- [WORK ORDER] Copy out, word for word, the lines from the start of the data below through the line containing "- PAN의 shortcut", and no others.

- [RECORDED DATA]
##############################

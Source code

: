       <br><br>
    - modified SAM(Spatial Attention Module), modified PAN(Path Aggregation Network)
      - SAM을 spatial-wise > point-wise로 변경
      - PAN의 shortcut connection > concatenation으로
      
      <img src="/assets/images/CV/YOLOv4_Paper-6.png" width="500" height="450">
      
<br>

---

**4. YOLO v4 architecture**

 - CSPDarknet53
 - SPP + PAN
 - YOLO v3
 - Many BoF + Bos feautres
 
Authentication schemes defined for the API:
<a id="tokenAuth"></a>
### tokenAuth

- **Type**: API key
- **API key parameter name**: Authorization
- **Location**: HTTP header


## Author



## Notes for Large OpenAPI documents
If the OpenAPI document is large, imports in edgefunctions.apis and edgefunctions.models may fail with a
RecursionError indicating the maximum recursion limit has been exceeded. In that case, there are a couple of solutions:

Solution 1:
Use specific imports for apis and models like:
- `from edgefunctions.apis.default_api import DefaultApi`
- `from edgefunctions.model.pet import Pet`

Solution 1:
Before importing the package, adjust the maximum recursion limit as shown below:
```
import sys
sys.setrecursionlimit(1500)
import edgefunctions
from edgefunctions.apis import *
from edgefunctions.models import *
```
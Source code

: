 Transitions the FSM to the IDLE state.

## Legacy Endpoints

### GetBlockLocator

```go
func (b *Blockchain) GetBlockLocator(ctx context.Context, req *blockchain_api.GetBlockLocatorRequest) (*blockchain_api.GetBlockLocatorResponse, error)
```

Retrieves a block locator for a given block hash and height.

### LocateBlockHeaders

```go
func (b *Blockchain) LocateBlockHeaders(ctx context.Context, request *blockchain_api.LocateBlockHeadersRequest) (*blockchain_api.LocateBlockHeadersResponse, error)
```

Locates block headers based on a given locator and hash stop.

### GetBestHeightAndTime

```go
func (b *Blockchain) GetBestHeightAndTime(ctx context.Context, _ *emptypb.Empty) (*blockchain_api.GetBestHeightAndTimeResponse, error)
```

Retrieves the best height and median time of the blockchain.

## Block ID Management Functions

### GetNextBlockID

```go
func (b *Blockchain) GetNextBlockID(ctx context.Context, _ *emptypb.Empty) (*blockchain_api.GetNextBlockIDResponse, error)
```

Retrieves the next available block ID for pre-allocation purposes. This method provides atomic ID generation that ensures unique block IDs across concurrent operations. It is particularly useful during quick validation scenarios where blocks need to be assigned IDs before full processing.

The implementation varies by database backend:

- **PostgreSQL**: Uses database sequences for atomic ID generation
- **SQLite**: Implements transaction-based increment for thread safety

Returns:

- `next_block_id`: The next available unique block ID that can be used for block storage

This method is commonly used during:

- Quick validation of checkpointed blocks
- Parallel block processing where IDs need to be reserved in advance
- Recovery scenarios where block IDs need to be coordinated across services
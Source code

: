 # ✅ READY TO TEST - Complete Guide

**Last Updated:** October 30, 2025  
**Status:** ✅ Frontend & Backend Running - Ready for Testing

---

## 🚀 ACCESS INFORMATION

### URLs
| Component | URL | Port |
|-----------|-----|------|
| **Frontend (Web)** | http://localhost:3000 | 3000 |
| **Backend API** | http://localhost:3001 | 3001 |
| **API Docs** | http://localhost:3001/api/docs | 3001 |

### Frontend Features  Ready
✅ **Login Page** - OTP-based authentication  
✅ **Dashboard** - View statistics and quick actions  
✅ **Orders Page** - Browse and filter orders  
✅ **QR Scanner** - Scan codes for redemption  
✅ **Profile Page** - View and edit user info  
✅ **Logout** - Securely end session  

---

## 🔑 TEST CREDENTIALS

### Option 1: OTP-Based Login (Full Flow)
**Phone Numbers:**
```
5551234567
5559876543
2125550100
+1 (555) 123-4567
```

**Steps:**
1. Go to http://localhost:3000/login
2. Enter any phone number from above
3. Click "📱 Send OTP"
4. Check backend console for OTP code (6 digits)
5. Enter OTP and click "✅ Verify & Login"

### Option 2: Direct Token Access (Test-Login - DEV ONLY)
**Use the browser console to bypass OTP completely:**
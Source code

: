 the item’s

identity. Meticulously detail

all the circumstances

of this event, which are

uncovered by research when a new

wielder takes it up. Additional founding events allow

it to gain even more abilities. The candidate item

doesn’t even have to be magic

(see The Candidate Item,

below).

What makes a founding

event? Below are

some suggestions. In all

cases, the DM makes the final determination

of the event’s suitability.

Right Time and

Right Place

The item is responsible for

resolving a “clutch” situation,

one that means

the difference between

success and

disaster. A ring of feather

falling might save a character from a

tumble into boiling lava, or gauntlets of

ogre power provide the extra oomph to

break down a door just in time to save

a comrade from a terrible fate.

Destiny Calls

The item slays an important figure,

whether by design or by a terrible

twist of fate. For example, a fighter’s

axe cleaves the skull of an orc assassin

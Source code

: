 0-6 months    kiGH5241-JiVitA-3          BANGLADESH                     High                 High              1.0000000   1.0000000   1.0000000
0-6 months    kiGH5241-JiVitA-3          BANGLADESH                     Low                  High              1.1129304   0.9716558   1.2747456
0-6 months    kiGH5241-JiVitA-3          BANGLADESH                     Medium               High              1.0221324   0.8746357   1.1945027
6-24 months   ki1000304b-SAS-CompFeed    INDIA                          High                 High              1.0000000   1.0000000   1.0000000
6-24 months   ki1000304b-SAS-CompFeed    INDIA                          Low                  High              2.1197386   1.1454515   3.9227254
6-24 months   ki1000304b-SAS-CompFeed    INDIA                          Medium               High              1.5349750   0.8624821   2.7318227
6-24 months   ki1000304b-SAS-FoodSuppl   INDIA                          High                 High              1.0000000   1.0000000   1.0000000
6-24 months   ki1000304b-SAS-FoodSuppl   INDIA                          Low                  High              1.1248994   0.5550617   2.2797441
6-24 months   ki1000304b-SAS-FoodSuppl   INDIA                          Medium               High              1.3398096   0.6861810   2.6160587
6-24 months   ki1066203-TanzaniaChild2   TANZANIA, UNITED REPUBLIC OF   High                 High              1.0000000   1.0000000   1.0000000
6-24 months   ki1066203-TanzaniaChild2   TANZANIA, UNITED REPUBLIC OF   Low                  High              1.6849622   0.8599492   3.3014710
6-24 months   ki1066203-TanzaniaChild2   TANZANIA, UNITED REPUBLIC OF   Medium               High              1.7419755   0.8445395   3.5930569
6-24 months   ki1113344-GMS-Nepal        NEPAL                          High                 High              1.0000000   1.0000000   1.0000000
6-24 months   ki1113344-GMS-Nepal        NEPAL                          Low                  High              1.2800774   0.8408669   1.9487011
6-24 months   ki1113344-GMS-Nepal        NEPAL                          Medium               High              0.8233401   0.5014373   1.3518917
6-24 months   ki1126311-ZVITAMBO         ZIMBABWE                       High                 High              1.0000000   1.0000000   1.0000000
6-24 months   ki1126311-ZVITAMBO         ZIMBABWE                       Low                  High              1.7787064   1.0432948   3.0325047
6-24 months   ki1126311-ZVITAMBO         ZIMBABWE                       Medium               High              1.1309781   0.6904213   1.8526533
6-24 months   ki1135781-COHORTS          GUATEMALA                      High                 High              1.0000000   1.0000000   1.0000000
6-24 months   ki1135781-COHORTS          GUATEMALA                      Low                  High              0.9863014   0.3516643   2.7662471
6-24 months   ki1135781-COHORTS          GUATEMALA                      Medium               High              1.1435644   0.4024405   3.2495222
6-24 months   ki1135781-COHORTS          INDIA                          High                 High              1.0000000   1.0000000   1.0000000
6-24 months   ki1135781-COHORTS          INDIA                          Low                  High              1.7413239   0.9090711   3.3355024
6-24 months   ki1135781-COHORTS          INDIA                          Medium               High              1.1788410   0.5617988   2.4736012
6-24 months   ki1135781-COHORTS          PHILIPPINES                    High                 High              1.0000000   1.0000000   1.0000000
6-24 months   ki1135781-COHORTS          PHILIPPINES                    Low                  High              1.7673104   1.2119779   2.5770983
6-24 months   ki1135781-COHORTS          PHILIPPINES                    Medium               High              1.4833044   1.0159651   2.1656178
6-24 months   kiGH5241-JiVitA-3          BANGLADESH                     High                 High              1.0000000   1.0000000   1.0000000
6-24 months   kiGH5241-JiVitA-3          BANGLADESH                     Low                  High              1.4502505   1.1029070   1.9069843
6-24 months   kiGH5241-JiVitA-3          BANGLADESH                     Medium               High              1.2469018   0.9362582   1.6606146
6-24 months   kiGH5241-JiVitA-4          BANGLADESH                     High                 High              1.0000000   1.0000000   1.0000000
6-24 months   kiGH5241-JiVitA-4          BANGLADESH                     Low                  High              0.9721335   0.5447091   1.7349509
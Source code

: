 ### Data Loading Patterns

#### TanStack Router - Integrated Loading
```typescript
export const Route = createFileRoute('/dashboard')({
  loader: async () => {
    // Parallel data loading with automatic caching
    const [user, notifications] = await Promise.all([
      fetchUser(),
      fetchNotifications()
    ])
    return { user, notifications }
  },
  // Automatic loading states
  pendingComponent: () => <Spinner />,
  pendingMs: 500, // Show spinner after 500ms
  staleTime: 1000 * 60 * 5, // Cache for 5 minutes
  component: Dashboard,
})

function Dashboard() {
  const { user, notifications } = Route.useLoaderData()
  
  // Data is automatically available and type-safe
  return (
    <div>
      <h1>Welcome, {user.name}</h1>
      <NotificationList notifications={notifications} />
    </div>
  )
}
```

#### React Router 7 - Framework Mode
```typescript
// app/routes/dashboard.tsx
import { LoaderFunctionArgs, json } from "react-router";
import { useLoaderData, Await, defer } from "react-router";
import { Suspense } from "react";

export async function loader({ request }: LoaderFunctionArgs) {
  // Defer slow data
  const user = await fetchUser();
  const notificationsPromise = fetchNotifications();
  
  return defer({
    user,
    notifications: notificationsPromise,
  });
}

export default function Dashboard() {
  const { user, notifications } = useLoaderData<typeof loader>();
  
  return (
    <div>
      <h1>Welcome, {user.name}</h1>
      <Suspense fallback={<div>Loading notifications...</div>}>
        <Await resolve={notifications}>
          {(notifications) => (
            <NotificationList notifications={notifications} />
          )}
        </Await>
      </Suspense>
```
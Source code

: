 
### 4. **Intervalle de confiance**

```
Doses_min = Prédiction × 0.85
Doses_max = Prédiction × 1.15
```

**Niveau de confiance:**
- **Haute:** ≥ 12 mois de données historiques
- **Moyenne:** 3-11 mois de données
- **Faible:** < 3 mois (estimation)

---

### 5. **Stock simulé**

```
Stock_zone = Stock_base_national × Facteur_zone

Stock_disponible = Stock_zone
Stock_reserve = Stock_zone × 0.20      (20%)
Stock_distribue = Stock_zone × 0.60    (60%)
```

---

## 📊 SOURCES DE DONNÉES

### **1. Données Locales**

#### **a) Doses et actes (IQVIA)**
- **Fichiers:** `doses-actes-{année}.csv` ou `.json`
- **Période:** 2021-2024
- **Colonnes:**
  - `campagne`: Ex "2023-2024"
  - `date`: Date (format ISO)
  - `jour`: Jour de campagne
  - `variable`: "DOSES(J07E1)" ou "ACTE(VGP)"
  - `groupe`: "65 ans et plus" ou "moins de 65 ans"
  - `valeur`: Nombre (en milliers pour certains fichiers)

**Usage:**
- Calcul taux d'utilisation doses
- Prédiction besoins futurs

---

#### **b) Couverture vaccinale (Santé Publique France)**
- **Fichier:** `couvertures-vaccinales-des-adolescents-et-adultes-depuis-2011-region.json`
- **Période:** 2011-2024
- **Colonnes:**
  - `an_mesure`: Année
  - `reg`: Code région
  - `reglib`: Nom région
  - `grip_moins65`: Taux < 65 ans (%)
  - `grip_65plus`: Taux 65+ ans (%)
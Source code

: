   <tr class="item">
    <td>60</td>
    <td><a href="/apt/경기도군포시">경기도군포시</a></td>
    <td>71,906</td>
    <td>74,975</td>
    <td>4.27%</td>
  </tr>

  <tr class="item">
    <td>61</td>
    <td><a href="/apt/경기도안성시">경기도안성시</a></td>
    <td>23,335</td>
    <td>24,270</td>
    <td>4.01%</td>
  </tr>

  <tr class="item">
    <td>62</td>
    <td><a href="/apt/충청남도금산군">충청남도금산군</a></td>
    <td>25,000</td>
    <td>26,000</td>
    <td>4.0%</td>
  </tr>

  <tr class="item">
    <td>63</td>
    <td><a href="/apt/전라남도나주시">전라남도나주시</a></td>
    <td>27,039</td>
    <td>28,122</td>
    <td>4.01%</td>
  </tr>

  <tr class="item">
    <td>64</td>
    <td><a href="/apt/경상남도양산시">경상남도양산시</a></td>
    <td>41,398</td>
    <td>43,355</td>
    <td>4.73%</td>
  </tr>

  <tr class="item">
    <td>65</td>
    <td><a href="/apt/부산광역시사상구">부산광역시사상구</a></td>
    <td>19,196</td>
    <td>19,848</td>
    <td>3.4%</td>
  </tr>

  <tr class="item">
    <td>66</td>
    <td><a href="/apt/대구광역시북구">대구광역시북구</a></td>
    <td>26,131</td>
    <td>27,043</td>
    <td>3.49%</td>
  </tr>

##############################

- [SOLUTION]
Source code

:       <br><br>
    - modified SAM(Spatial Attention Module), modified PAN(Path Aggregation Network)
      - SAM을 spatial-wise > point-wise로 변경
      - PAN의 shortcut connection > concatenation으로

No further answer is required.